↓

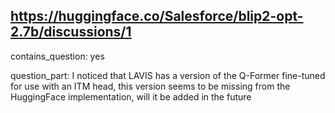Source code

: ## https://huggingface.co/Salesforce/blip2-opt-2.7b/discussions/1

contains_question: yes

question_part: I noticed that LAVIS has a version of the Q-Former fine-tuned for use with an ITM head, this version seems to be missing from the HuggingFace implementation, will it be added in the future
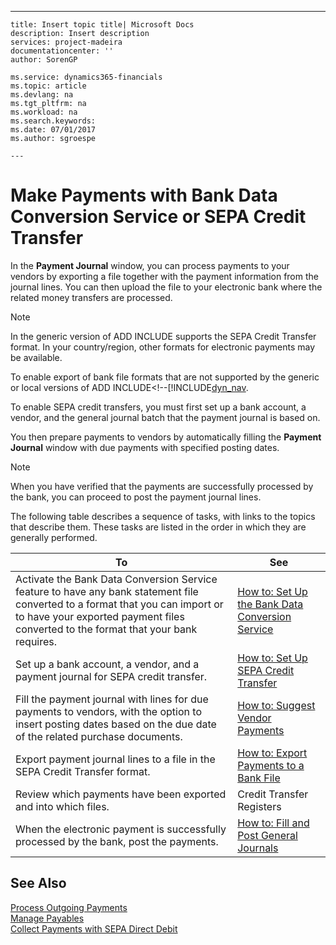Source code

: ---
    title: Insert topic title| Microsoft Docs
    description: Insert description
    services: project-madeira
    documentationcenter: ''
    author: SorenGP

    ms.service: dynamics365-financials
    ms.topic: article
    ms.devlang: na
    ms.tgt_pltfrm: na
    ms.workload: na
    ms.search.keywords:
    ms.date: 07/01/2017
    ms.author: sgroespe

    ---
# Make Payments with Bank Data Conversion Service or SEPA Credit Transfer
In the **Payment Journal** window, you can process payments to your vendors by exporting a file together with the payment information from the journal lines. You can then upload the file to your electronic bank where the related money transfers are processed.  
  
> [!NOTE]  
>  In the generic version of ADD INCLUDE<!--[!INCLUDE[dyn_nav](../../includes/dyn_nav_md.md)]--> supports the SEPA Credit Transfer format. In your country\/region, other formats for electronic payments may be available.  
>   
>  To enable export of bank file formats that are not supported by the generic or local versions of ADD INCLUDE<!--[!INCLUDE[dyn_nav](../../includes/how-to-set-up-data-exchange-definitions.md).  
  
 To enable SEPA credit transfers, you must first set up a bank account, a vendor, and the general journal batch that the payment journal is based on.  
  
 You then prepare payments to vendors by automatically filling the **Payment Journal** window with due payments with specified posting dates.  
  
> [!NOTE]  
>  When you have verified that the payments are successfully processed by the bank, you can proceed to post the payment journal lines.  
  
 The following table describes a sequence of tasks, with links to the topics that describe them. These tasks are listed in the order in which they are generally performed.  
  
|**To**|**See**|  
|------------|-------------|  
|Activate the Bank Data Conversion Service feature to have any bank statement file converted to a format that you can import or to have your exported payment files converted to the format that your bank requires.|[How to: Set Up the Bank Data Conversion Service](../how-to-set-up-the-bank-data-conversion-service.md)|  
|Set up a bank account, a vendor, and a payment journal for SEPA credit transfer.|[How to: Set Up SEPA Credit Transfer](../how-to-set-up-sepa-credit-transfer.md)|  
|Fill the payment journal with lines for due payments to vendors, with the option to insert posting dates based on the due date of the related purchase documents.|[How to: Suggest Vendor Payments](../how-to-insert-due-date-as-posting-date-on-payment-journal-lines.md)|  
|Export payment journal lines to a file in the SEPA Credit Transfer format.|[How to: Export Payments to a Bank File](../how-to-export-payments-to-a-bank-file.md)|  
|Review which payments have been exported and into which files.|Credit Transfer Registers|  
|When the electronic payment is successfully processed by the bank, post the payments.|[How to: Fill and Post General Journals](../how-to-fill-and-post-general-journals.md)|  
  
## See Also  
 [Process Outgoing Payments](../process-outgoing-payments.md)   
 [Manage Payables](../manage-payables.md)   
 [Collect Payments with SEPA Direct Debit](../collect-payments-with-sepa-direct-debit.md)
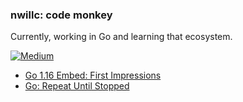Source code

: ### nwillc: code monkey

Currently, working in Go and learning that ecosystem. 

[![Medium](https://img.shields.io/badge/medium-%2312100E.svg?&style=for-the-badge&logo=medium&logoColor=white)](https://medium.com/@nwillc)
<!-- BLOG-POST-LIST:START -->
- [Go 1.16 Embed: First Impressions](https://levelup.gitconnected.com/go-1-16-embed-first-impressions-464e07020cca?source=rss-c9a4243d7014------2)
- [Go: Repeat Until Stopped](https://levelup.gitconnected.com/go-repeat-until-stopped-773e4223efb6?source=rss-c9a4243d7014------2)
<!-- BLOG-POST-LIST:END -->
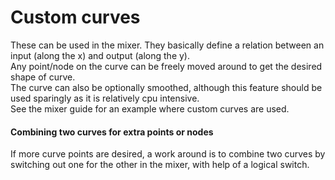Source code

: # Custom curves
These can be used in the mixer. They basically define a relation between an input (along the x) and output (along the y). 
<br>Any point/node on the curve can be freely moved around to get the desired shape of curve.
<br>The curve can also be optionally smoothed, although this feature should be used sparingly as it is relatively cpu intensive. 
<br>See the mixer guide for an example where custom curves are used.

#### Combining two curves for extra points or nodes
If more curve points are desired, a work around is to combine two curves by switching out one for the other in the mixer, with help of a logical switch.
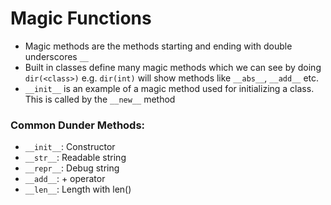 # Magic Functions
- Magic methods are the methods starting and ending with double underscores `__`
- Built in classes define many magic methods which we can see by doing `dir(<class>)` e.g. `dir(int)` will show methods like `__abs__`, `__add__` etc.
- `__init__` is an example of a magic method used for initializing a class. This is called by the `__new__` method

### Common Dunder Methods:
- `__init__`: Constructor
- `__str__`: Readable string
- `__repr__`: Debug string
- `__add__`: + operator
- `__len__`: Length with len()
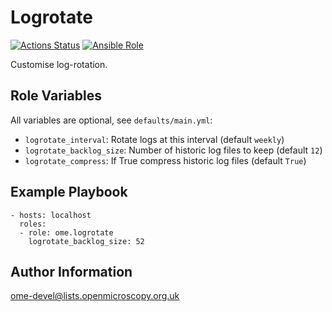 Logrotate
=========

[![Actions Status](https://github.com/ome/ansible-role-logrotate/workflows/Molecule/badge.svg)](https://github.com/ome/ansible-role-logrotate/actions)
[![Ansible Role](https://img.shields.io/badge/ansible--galaxy-logrotate-blue.svg)](https://galaxy.ansible.com/ui/standalone/roles/ome/logrotate/)

Customise log-rotation.


Role Variables
--------------

All variables are optional, see `defaults/main.yml`:
- `logrotate_interval`: Rotate logs at this interval (default `weekly`)
- `logrotate_backlog_size`: Number of historic log files to keep (default `12`)
- `logrotate_compress`: If True compress historic log files (default `True`)


Example Playbook
----------------

    - hosts: localhost
      roles:
      - role: ome.logrotate
        logrotate_backlog_size: 52


Author Information
------------------

ome-devel@lists.openmicroscopy.org.uk
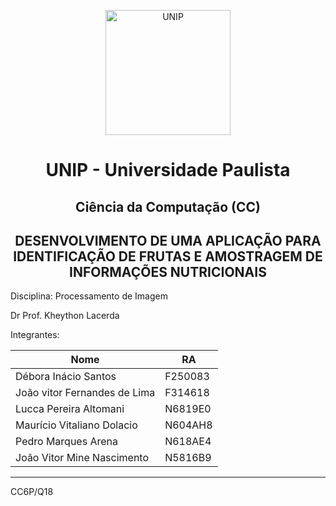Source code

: <p align="center">
<img alt="UNIP" width="200px" src="https://unip.br/assets/img/logo/logo-unip.svg" />
</p>


<h1 align="center">UNIP - Universidade Paulista</h1>

<h2 align="center">Ciência da Computação (CC)</h2>

<h2 align="center">DESENVOLVIMENTO DE UMA APLICAÇÃO PARA IDENTIFICAÇÃO DE FRUTAS E AMOSTRAGEM DE INFORMAÇÕES NUTRICIONAIS</h2>

Disciplina: Processamento de Imagem
<br>

Dr Prof. Kheython Lacerda
<br>

Integrantes:

Nome | RA
--- | ---
Débora Inácio Santos | F250083
João vitor Fernandes de Lima | F314618
Lucca Pereira Altomani | N6819E0
Maurício Vitaliano Dolacio | N604AH8
Pedro Marques Arena | N618AE4
João Vitor Mine Nascimento | N5816B9

---

CC6P/Q18
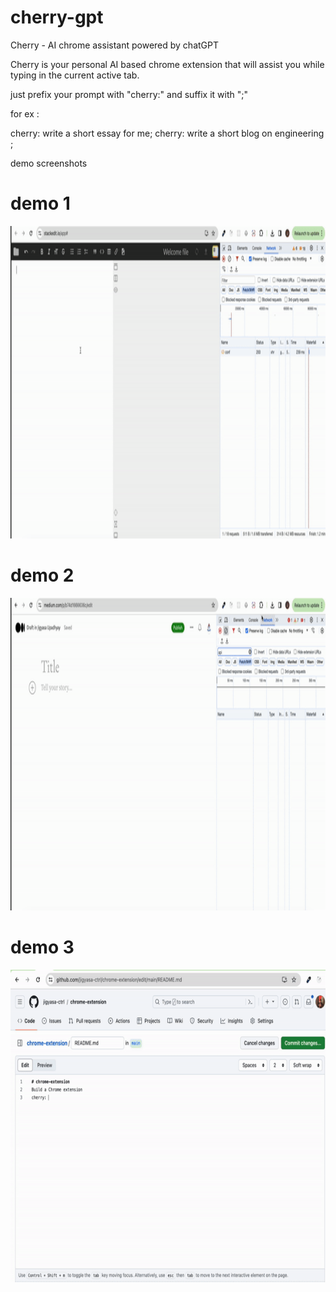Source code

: # cherry-gpt
Cherry - AI chrome assistant powered by chatGPT

Cherry is your personal AI based chrome extension that will assist you while typing in the current active tab.

just prefix your prompt with "cherry:" and suffix it with ";"

for ex :

cherry: write a short essay for me;
cherry: write a short blog on engineering ;

demo screenshots 

# demo 1

<img src="./slackedit.gif" width=800 height=500 />

# demo 2 
<img src="./medium.gif" width=800 height=500 />

# demo 3 
<img src="./github.gif" width=800 height=500 />

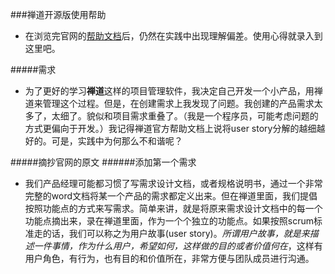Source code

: 
###禅道开源版使用帮助
+ 在浏览完官网的[帮助文档](http://www.zentao.net/book/zentaopmshelp.html)后，仍然在实践中出现理解偏差。使用心得就录入到这里吧。

#####需求
+ 为了更好的学习**禅道**这样的项目管理软件，我决定自己开发一个小产品，用禅道来管理这个过程。但是，在创建需求上我发现了问题。我创建的产品需求太多了，太细了。貌似和项目需求重叠了。（我是一个程序员，可能考虑问题的方式更偏向于开发。）我记得禅道官方帮助文档上说将user story分解的越细越好的。可是，实践中为何那么不和谐呢？


#####摘抄官网的原文
######添加第一个需求
+ 我们产品经理可能都习惯了写需求设计文档，或者规格说明书，通过一个非常完整的word文档将某一个产品的需求都定义出来。但在禅道里面，我们提倡按照功能点的方式来写需求。简单来讲，就是将原来需求设计文档中的每一个功能点摘出来，录在禅道里面，作为一个个独立的功能点。如果按照scrum标准走的话，我们可以称之为用户故事(user story)。*所谓用户故事，就是来描述一件事情，作为什么用户，希望如何，这样做的目的或者价值何在*，这样有用户角色，有行为，也有目的和价值所在，非常方便与团队成员进行沟通。


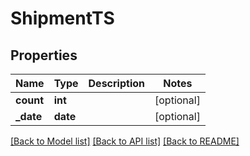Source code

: # ShipmentTS

## Properties
Name | Type | Description | Notes
------------ | ------------- | ------------- | -------------
**count** | **int** |  | [optional] 
**_date** | **date** |  | [optional] 

[[Back to Model list]](../README.md#documentation-for-models) [[Back to API list]](../README.md#documentation-for-api-endpoints) [[Back to README]](../README.md)

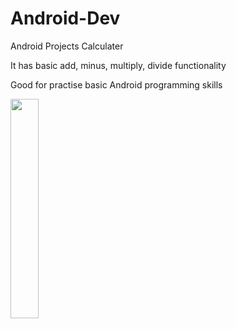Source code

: # Android-Dev
Android Projects
Calculater

It has basic add, minus, multiply, divide functionality

Good for practise basic Android programming skills

<img src="https://cloud.githubusercontent.com/assets/17132841/22716438/0d6478d6-ed64-11e6-84ae-bbf4b2d8d387.png" width="30%"></img> 
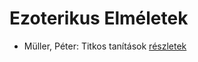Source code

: # Ezoterikus Elméletek

- Müller, Péter: Titkos tanítások [részletek](_details/%7Bopf.creator%7D.md#id_116)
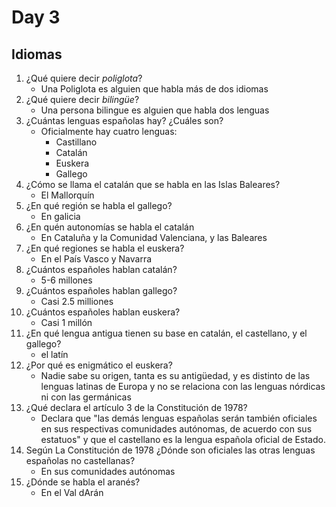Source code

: # Day 3

## Idiomas

1. ¿Qué quiere decir *poliglota*?
    * Una Poliglota es alguien que habla más de dos idiomas
1. ¿Qué quiere decir *bilingüe*?
    * Una persona bilingue es alguien que habla dos lenguas
1. ¿Cuántas lenguas españolas hay? ¿Cuáles son?
    * Oficialmente hay cuatro lenguas:
        * Castillano
        * Catalán
        * Euskera
        * Gallego
1. ¿Cómo se llama el catalán que se habla en las Islas Baleares?
    * El Mallorquín
1. ¿En qué región se habla el gallego?
    * En galicia
1. ¿En quén autonomías se habla el catalán
    * En Cataluña y la Comunidad Valenciana, y las Baleares
1. ¿En qué regiones se habla el euskera?
    * En el País Vasco y Navarra
1. ¿Cuántos españoles hablan catalán?
    * 5-6 millones
1. ¿Cuántos españoles hablan gallego?
    * Casi 2.5 milliones
1. ¿Cuántos españoles hablan euskera?
    * Casi 1 millón
1. ¿En qué lengua antigua tienen su base en catalán, el castellano, y el gallego?
    * el latín
1. ¿Por qué es enigmático el euskera?
    * Nadie sabe su origen, tanta es su antigüedad, y es distinto de las lenguas latinas de Europa y no se relaciona con las lenguas nórdicas ni con las germánicas
1. ¿Qué declara el artículo 3 de la Constitución de 1978?
    * Declara que "las demás lenguas españolas serán también oficiales en sus respectivas comunidades autónomas, de acuerdo con sus estatuos" y que el castellano es la lengua española oficial de Estado.
1. Según La Constitución de 1978 ¿Dónde son oficiales las otras lenguas españolas no castellanas?
    * En sus comunidades autónomas
1. ¿Dónde se habla el aranés?
    * En el Val dArán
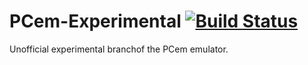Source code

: # PCem-Experimental [![Build Status](http://citadel.rol.im:8080/job/PCem-Experimental/badge/icon)](http://citadel.rol.im:8080/job/PCem-Experimental)
Unofficial experimental branchof the PCem emulator.
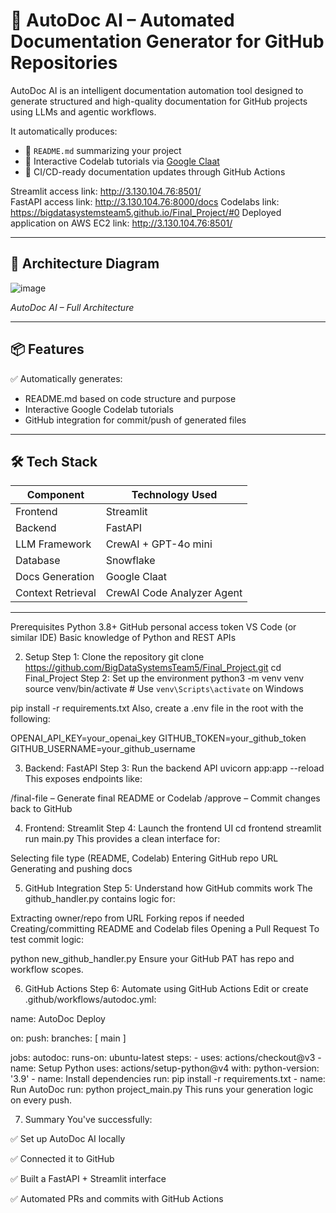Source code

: # 🧠 AutoDoc AI – Automated Documentation Generator for GitHub Repositories

AutoDoc AI is an intelligent documentation automation tool designed to generate structured and high-quality documentation for GitHub projects using LLMs and agentic workflows.

It automatically produces:
- 📘 `README.md` summarizing your project
- 🧪 Interactive Codelab tutorials via [Google Claat](https://github.com/googlecodelabs/tools)
- 🔁 CI/CD-ready documentation updates through GitHub Actions

Streamlit access link: http://3.130.104.76:8501/  
FastAPI access link: http://3.130.104.76:8000/docs
Codelabs link: https://bigdatasystemsteam5.github.io/Final_Project/#0
Deployed application on AWS EC2 link: http://3.130.104.76:8501/  
 

---

## 🧭 Architecture Diagram
![image](https://github.com/user-attachments/assets/e630cd0d-c96e-4fe0-8b86-33f34a14f72f)

*AutoDoc AI – Full Architecture*

---

## 📦 Features

✅ Automatically generates:
- README.md based on code structure and purpose  
- Interactive Google Codelab tutorials  
- GitHub integration for commit/push of generated files  

---

## 🛠️ Tech Stack

| Component        | Technology Used          |
|------------------|--------------------------|
| Frontend         | Streamlit                |
| Backend          | FastAPI                  |
| LLM Framework    | CrewAI + GPT-4o mini  |
| Database         | Snowflake                |
| Docs Generation  | Google Claat             |
| Context Retrieval|CrewAI Code Analyzer Agent |

---
Prerequisites
Python 3.8+
GitHub personal access token
VS Code (or similar IDE)
Basic knowledge of Python and REST APIs

2. Setup
Step 1: Clone the repository
git clone https://github.com/BigDataSystemsTeam5/Final_Project.git
cd Final_Project
Step 2: Set up the environment
python3 -m venv venv
source venv/bin/activate  # Use `venv\Scripts\activate` on Windows

pip install -r requirements.txt
Also, create a .env file in the root with the following:

OPENAI_API_KEY=your_openai_key
GITHUB_TOKEN=your_github_token
GITHUB_USERNAME=your_github_username

3. Backend: FastAPI
Step 3: Run the backend API
uvicorn app:app --reload
This exposes endpoints like:

/final-file – Generate final README or Codelab
/approve – Commit changes back to GitHub

4. Frontend: Streamlit
Step 4: Launch the frontend UI
cd frontend
streamlit run main.py
This provides a clean interface for:

Selecting file type (README, Codelab)
Entering GitHub repo URL
Generating and pushing docs

5. GitHub Integration
Step 5: Understand how GitHub commits work
The github_handler.py contains logic for:

Extracting owner/repo from URL
Forking repos if needed
Creating/committing README and Codelab files
Opening a Pull Request
To test commit logic:

python new_github_handler.py
Ensure your GitHub PAT has repo and workflow scopes.

6. GitHub Actions
Step 6: Automate using GitHub Actions
Edit or create .github/workflows/autodoc.yml:

name: AutoDoc Deploy

on:
  push:
    branches: [ main ]

jobs:
  autodoc:
    runs-on: ubuntu-latest
    steps:
      - uses: actions/checkout@v3
      - name: Setup Python
        uses: actions/setup-python@v4
        with:
          python-version: '3.9'
      - name: Install dependencies
        run: pip install -r requirements.txt
      - name: Run AutoDoc
        run: python project_main.py
This runs your generation logic on every push.

7. Summary
You've successfully:

✅ Set up AutoDoc AI locally

✅ Connected it to GitHub

✅ Built a FastAPI + Streamlit interface

✅ Automated PRs and commits with GitHub Actions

↑

Give back exactly the lines of the listing above from the one that contains "- Magic methods" up to and including the one that contains "João vitor Fernandes de Lima | F314618", but not the pictures, and no other lines.

Exercise response:
- Magic methods are the methods starting and ending with double underscores `__`
- Built in classes define many magic methods which we can see by doing `dir(<class>)` e.g. `dir(int)` will show methods like `__abs__`, `__add__` etc.
- `__init__` is an example of a magic method used for initializing a class. This is called by the `__new__` method

### Common Dunder Methods:
- `__init__`: Constructor
- `__str__`: Readable string
- `__repr__`: Debug string
- `__add__`: + operator
- `__len__`: Length with len()
 Logrotate
=========

[![Actions Status](https://github.com/ome/ansible-role-logrotate/workflows/Molecule/badge.svg)](https://github.com/ome/ansible-role-logrotate/actions)
[![Ansible Role](https://img.shields.io/badge/ansible--galaxy-logrotate-blue.svg)](https://galaxy.ansible.com/ui/standalone/roles/ome/logrotate/)

Customise log-rotation.


Role Variables
--------------

All variables are optional, see `defaults/main.yml`:
- `logrotate_interval`: Rotate logs at this interval (default `weekly`)
- `logrotate_backlog_size`: Number of historic log files to keep (default `12`)
- `logrotate_compress`: If True compress historic log files (default `True`)


Example Playbook
----------------

    - hosts: localhost
      roles:
      - role: ome.logrotate
        logrotate_backlog_size: 52


Author Information
------------------

ome-devel@lists.openmicroscopy.org.uk
Source code

: <p align="center">
<img alt="UNIP" width="200px" src="https://unip.br/assets/img/logo/logo-unip.svg" />
</p>


<h1 align="center">UNIP - Universidade Paulista</h1>

<h2 align="center">Ciência da Computação (CC)</h2>

<h2 align="center">DESENVOLVIMENTO DE UMA APLICAÇÃO PARA IDENTIFICAÇÃO DE FRUTAS E AMOSTRAGEM DE INFORMAÇÕES NUTRICIONAIS</h2>

Disciplina: Processamento de Imagem
<br>

Dr Prof. Kheython Lacerda
<br>

Integrantes:

Nome | RA
--- | ---
Débora Inácio Santos | F250083
João vitor Fernandes de Lima | F314618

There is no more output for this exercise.